Rendered images with source text:

********************

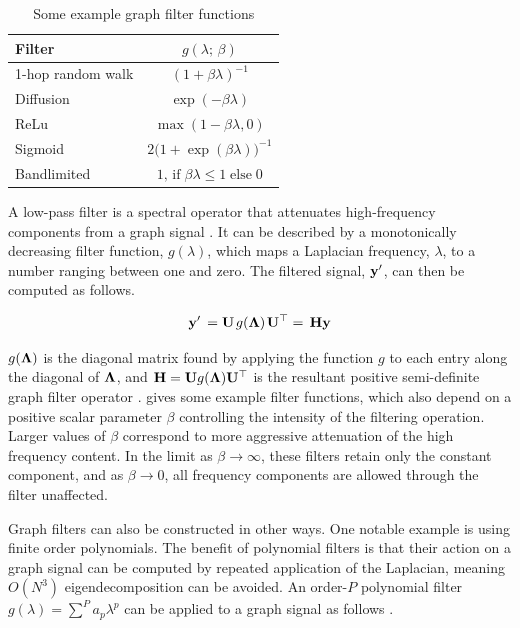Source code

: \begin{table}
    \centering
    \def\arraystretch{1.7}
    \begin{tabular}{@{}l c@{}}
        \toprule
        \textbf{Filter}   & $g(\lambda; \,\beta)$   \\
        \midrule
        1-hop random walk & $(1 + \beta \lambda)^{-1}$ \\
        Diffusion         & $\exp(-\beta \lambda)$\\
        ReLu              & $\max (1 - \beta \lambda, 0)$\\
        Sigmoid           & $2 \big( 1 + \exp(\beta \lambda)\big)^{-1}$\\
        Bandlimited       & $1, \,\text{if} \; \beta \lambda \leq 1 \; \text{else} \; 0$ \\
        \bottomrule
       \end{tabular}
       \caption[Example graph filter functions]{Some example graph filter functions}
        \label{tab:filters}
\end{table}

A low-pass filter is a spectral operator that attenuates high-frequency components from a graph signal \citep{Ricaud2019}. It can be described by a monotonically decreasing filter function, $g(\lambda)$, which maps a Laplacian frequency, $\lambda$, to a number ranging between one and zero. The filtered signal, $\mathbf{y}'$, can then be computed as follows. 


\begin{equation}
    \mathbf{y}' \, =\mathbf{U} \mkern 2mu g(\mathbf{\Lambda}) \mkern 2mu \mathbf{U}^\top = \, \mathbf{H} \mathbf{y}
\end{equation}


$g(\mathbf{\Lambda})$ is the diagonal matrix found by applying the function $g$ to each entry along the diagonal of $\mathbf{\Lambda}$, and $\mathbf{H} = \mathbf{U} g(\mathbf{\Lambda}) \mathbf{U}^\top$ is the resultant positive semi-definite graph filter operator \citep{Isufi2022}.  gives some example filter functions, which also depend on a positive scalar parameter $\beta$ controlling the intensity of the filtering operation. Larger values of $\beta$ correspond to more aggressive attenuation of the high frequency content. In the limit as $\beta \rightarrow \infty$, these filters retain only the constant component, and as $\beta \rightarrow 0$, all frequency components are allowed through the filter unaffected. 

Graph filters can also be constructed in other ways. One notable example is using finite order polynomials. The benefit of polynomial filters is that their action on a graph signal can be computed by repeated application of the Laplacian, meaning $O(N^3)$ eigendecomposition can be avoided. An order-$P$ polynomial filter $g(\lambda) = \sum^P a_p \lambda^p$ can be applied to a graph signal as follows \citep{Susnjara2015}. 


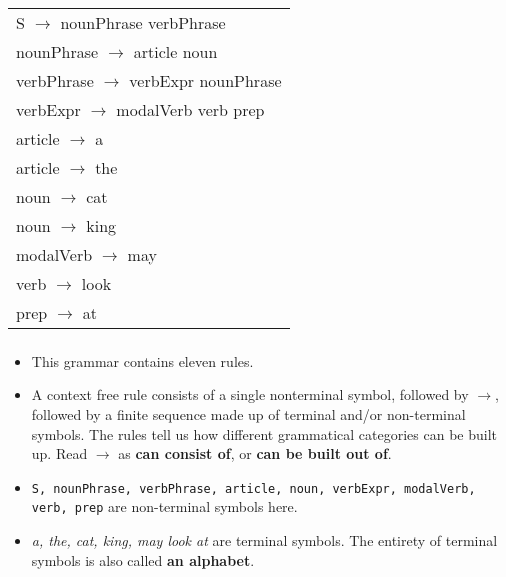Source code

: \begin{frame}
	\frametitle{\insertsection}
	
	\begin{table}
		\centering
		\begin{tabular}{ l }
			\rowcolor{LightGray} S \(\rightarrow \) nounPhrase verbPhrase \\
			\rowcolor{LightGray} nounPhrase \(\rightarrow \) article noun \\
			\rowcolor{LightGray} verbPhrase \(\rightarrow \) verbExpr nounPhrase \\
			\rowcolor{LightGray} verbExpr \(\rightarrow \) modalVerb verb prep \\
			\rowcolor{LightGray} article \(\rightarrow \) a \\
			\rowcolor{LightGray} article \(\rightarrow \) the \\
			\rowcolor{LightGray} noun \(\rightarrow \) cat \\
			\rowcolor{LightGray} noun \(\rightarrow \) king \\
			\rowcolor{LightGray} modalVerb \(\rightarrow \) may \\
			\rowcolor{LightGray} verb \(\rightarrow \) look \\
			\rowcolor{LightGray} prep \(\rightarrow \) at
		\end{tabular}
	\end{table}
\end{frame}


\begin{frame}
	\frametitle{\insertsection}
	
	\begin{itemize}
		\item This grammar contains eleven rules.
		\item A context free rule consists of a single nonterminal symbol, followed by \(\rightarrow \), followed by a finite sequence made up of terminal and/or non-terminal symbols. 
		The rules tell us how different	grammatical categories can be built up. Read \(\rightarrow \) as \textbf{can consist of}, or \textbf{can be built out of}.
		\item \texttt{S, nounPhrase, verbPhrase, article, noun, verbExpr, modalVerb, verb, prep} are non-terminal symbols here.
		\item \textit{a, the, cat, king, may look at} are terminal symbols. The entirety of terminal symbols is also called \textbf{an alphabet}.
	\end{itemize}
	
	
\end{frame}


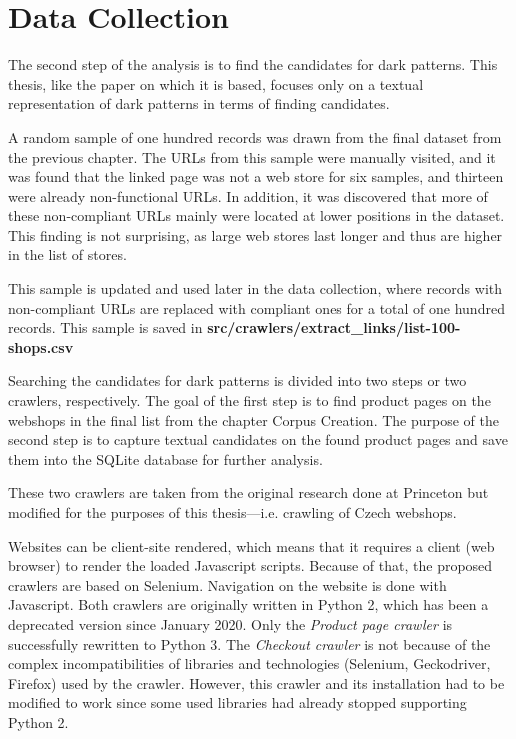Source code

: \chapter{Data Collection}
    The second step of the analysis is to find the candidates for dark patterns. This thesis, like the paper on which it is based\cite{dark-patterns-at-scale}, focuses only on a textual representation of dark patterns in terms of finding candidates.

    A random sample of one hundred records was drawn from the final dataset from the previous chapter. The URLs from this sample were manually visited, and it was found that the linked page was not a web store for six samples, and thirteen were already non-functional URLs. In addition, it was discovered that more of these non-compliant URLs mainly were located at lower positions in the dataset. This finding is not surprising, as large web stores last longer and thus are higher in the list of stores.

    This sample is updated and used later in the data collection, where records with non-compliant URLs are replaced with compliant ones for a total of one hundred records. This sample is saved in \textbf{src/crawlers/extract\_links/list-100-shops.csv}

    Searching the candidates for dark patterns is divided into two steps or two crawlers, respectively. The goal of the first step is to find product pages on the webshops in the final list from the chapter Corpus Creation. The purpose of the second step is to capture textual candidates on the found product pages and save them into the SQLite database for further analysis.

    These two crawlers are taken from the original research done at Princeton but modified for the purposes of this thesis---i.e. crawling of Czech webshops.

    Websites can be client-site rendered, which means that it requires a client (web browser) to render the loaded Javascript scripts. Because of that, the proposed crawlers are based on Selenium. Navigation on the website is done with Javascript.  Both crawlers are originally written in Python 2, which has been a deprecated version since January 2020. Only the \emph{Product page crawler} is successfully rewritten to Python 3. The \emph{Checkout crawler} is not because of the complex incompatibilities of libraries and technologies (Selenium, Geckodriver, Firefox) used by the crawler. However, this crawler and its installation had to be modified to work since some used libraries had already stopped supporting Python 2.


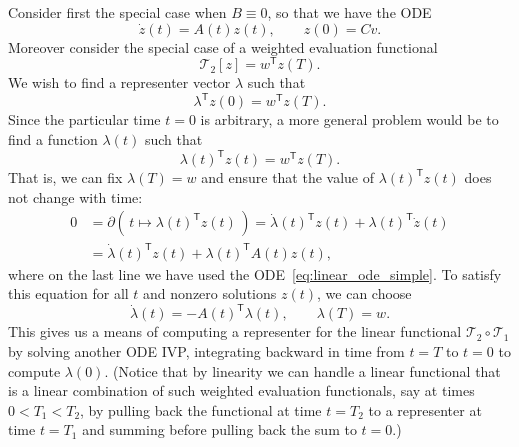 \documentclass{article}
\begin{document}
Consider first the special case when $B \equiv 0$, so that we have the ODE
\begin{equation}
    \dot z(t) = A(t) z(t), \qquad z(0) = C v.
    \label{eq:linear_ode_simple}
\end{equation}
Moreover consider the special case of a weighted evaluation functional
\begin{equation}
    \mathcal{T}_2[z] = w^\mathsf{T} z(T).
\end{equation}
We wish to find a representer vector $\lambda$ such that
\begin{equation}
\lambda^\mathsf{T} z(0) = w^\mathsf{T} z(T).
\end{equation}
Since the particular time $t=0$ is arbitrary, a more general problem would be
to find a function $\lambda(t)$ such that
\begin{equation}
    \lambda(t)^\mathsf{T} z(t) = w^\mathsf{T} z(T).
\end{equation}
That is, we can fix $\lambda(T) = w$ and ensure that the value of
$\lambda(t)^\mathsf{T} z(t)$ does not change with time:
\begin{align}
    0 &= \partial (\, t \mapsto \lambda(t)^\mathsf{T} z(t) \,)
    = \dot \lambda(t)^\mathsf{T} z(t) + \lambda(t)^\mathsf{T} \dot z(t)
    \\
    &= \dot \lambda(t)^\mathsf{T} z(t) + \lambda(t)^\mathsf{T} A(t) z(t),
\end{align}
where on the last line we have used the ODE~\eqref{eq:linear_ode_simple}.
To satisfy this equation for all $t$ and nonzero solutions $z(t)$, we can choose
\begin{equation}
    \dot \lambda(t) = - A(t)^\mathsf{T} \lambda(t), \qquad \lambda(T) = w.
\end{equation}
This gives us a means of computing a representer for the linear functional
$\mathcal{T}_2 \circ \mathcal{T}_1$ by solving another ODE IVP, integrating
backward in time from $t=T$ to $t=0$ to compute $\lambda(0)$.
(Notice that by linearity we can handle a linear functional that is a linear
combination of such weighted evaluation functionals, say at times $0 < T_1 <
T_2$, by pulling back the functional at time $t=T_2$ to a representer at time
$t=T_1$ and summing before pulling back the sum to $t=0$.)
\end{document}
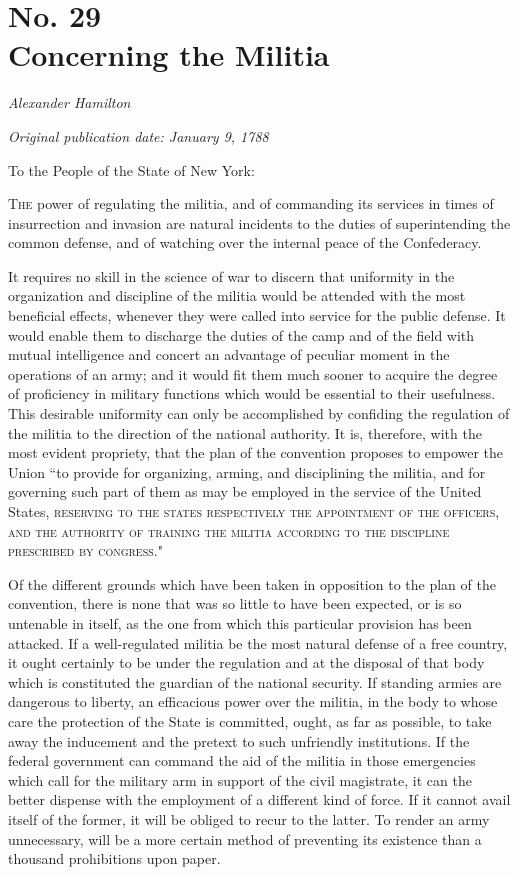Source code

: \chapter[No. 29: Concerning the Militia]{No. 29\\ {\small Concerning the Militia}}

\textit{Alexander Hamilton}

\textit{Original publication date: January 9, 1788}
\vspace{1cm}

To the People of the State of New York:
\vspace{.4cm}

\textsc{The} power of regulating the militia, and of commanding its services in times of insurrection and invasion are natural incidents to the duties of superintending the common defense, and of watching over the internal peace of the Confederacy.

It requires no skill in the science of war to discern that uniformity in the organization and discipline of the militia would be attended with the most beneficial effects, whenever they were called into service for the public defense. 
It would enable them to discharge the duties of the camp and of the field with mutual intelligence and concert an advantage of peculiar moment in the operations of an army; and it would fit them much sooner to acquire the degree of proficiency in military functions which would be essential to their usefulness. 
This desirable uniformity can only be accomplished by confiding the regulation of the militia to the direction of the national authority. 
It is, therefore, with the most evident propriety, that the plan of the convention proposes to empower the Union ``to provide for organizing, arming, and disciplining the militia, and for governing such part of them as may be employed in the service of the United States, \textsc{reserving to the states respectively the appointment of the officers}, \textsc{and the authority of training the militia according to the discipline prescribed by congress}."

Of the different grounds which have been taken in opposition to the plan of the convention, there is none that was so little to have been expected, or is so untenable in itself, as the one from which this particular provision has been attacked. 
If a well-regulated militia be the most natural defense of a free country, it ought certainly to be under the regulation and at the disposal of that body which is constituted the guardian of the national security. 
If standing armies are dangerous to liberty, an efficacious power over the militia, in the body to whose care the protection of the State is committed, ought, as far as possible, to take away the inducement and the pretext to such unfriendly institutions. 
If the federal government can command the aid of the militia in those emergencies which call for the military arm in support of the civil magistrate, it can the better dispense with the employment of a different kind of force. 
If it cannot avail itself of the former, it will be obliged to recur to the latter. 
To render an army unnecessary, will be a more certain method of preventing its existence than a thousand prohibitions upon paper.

********************

-- Problem to work on --
Please copy out from the data above, without any picture, exactly the lines running from the one that holds "sum to $t=0$.)" through the one that holds "It requires no", and nothing beyond them.

-- Answer space --
$t=T_1$ and summing before pulling back the sum to $t=0$.)
\end{document}
Source code

: \chapter[No. 29: Concerning the Militia]{No. 29\\ {\small Concerning the Militia}}

\textit{Alexander Hamilton}

\textit{Original publication date: January 9, 1788}
\vspace{1cm}

To the People of the State of New York:
\vspace{.4cm}

\textsc{The} power of regulating the militia, and of commanding its services in times of insurrection and invasion are natural incidents to the duties of superintending the common defense, and of watching over the internal peace of the Confederacy.

It requires no skill in the science of war to discern that uniformity in the organization and discipline of the militia would be attended with the most beneficial effects, whenever they were called into service for the public defense. 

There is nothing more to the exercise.